━━ RECORDED DATA

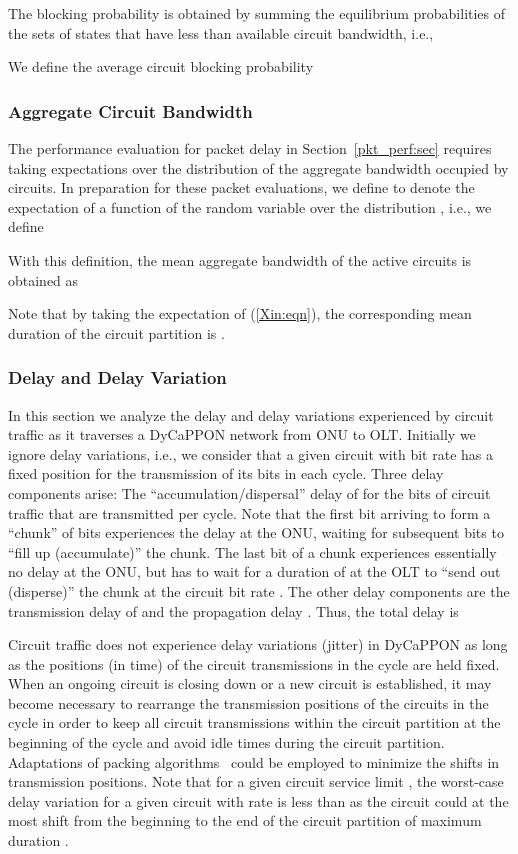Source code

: \documentclass[article]{IEEEtran}
\begin{document}
The blocking probability  is obtained by summing
the equilibrium probabilities  of the sets of states
that have less than  available circuit bandwidth, i.e.,

We define the average circuit blocking probability


\subsubsection{Aggregate Circuit Bandwidth}
The performance evaluation for packet delay in
Section~\ref{pkt_perf:sec} requires taking
expectations over the distribution 
of the aggregate bandwidth  occupied by circuits.
In preparation for these packet evaluations, we define
 to denote the expectation of
a function  of the random variable  over the
distribution , i.e., we define

With this definition, the mean aggregate bandwidth of the active circuits is
obtained as

Note that by taking the expectation of (\ref{Xin:eqn}), the corresponding
mean duration of the circuit partition is
.

\subsubsection{Delay and Delay Variation}
\label{cirdel:sec}
In this section we analyze the delay and delay variations
experienced by circuit traffic as it traverses a DyCaPPON network
from ONU to OLT.
Initially we ignore delay variations, i.e., we consider
that a given circuit with bit rate  has a fixed position for
the transmission of its  bits in each cycle.
Three delay components arise:
The ``accumulation/dispersal'' delay of  for the
 bits of circuit traffic that are transmitted per cycle.
Note that the first bit arriving to form a ``chunk'' of
 bits experiences the delay  at the ONU, waiting
for subsequent bits to ``fill up (accumulate)'' the chunk.
The last bit of a chunk experiences essentially no delay at the ONU, but
has to wait for a duration of  at the OLT to ``send out (disperse)''
the chunk at the circuit bit rate .
The other delay components are the transmission delay of 
and the propagation delay .
Thus, the total delay is


Circuit traffic does not experience delay variations (jitter) in
DyCaPPON as long as the positions (in time) of the circuit transmissions
in the cycle are held fixed.
When an ongoing circuit is closing down or a new
circuit is established, it may become necessary to
rearrange the transmission positions of the circuits in the cycle in
order to keep all circuit transmissions within the circuit partition
at the beginning of the cycle and avoid idle times during
the circuit partition.
Adaptations of packing algorithms~\cite{dyck90}
could be employed to minimize the shifts in transmission positions.
Note that for a given circuit service limit ,
the worst-case delay variation for a given circuit with rate  is less than
 as the circuit could at the most shift from
the beginning to the end of the circuit partition of
maximum duration .
\end{document}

━━━━

The records above are to be repeated exactly, with every picture removed from the copy.

Source code

: \documentclass[article]{IEEEtran}
\begin{document}
The blocking probability  is obtained by summing
the equilibrium probabilities  of the sets of states
that have less than  available circuit bandwidth, i.e.,

We define the average circuit blocking probability


\subsubsection{Aggregate Circuit Bandwidth}
The performance evaluation for packet delay in
Section~\ref{pkt_perf:sec} requires taking
expectations over the distribution 
of the aggregate bandwidth  occupied by circuits.
In preparation for these packet evaluations, we define
 to denote the expectation of
a function  of the random variable  over the
distribution , i.e., we define

With this definition, the mean aggregate bandwidth of the active circuits is
obtained as

Note that by taking the expectation of (\ref{Xin:eqn}), the corresponding
mean duration of the circuit partition is
.

\subsubsection{Delay and Delay Variation}
\label{cirdel:sec}
In this section we analyze the delay and delay variations
experienced by circuit traffic as it traverses a DyCaPPON network
from ONU to OLT.
Initially we ignore delay variations, i.e., we consider
that a given circuit with bit rate  has a fixed position for
the transmission of its  bits in each cycle.
Three delay components arise:
The ``accumulation/dispersal'' delay of  for the
 bits of circuit traffic that are transmitted per cycle.
Note that the first bit arriving to form a ``chunk'' of
 bits experiences the delay  at the ONU, waiting
for subsequent bits to ``fill up (accumulate)'' the chunk.
The last bit of a chunk experiences essentially no delay at the ONU, but
has to wait for a duration of  at the OLT to ``send out (disperse)''
the chunk at the circuit bit rate .
The other delay components are the transmission delay of 
and the propagation delay .
Thus, the total delay is


Circuit traffic does not experience delay variations (jitter) in
DyCaPPON as long as the positions (in time) of the circuit transmissions
in the cycle are held fixed.
When an ongoing circuit is closing down or a new
circuit is established, it may become necessary to
rearrange the transmission positions of the circuits in the cycle in
order to keep all circuit transmissions within the circuit partition
at the beginning of the cycle and avoid idle times during
the circuit partition.
Adaptations of packing algorithms~\cite{dyck90}
could be employed to minimize the shifts in transmission positions.
Note that for a given circuit service limit ,
the worst-case delay variation for a given circuit with rate  is less than
 as the circuit could at the most shift from
the beginning to the end of the circuit partition of
maximum duration .
\end{document}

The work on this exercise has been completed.